Flava Works, Inc. (Flava) produces and distributes videos of black men performing erotic homosexual acts.  People must pay to view Flava’s videos online.  Users are allowed to download Flava’s videos, but not to upload them.   myVidster is an online social bookmarking service that allows people to bookmark online materials so that other people with similar tastes can find those materials easily.  myVidster does not host videos on its website.  People who access a video through a bookmark on myVidster’s website see the video through a frame that myVidster puts around it.  The video remains on the server it was uploaded to.  Flava sued myVidster for copyright infringement.  The discussion focused on whether myVidster is a contributory infringer when someone uses its website to bookmark a video and then someone else clicks on the bookmark and watches the video.

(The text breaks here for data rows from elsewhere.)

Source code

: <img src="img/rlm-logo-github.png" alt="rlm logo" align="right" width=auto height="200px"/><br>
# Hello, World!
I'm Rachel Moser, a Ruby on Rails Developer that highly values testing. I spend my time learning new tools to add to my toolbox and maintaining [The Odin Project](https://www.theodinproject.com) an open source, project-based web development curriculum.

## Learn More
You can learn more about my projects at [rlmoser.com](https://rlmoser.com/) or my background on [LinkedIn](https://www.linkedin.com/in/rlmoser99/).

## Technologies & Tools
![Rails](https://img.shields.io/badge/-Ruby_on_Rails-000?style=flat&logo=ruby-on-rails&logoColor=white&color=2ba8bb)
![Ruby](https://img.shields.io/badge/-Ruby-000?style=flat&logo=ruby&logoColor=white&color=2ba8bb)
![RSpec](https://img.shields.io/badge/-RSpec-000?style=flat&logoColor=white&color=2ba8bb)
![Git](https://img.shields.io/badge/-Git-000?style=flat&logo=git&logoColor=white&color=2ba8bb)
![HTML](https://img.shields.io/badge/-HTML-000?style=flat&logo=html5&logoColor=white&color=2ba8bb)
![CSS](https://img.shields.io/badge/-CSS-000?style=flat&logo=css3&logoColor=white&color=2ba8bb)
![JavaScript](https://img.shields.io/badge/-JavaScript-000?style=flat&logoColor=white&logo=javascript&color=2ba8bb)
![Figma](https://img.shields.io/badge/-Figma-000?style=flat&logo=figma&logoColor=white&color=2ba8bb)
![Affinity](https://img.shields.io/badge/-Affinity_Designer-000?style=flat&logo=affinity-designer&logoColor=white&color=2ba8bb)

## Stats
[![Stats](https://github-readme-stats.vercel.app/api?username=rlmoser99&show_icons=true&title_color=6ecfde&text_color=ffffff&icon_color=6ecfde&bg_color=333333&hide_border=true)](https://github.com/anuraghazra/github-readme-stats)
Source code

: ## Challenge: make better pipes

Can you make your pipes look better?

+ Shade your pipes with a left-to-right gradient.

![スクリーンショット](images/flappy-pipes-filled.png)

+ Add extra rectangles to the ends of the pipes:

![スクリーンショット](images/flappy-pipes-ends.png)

The district court judge granted Flava’s motion for a preliminary injunction based on his analysis of Flava’s likelihood of successfully establishing copyright infringement at trial.  myVidster appealed to the Seventh Circuit Court of Appeals.  In an opinion written by Judge Richard A. Posner, the Seventh Circuit vacated the grant of preliminary injunction.  The Seventh Circuit ruled that the district court judge erred by considering Flava’s likelihood of success on the merits as the only factor.  The Seventh Circuit further ruled that, on the basis of the record before it, myVidster did not copy or distribute copyrighted works, that it was not a contributory infringer and that there was no basis for the preliminary injunction to be granted.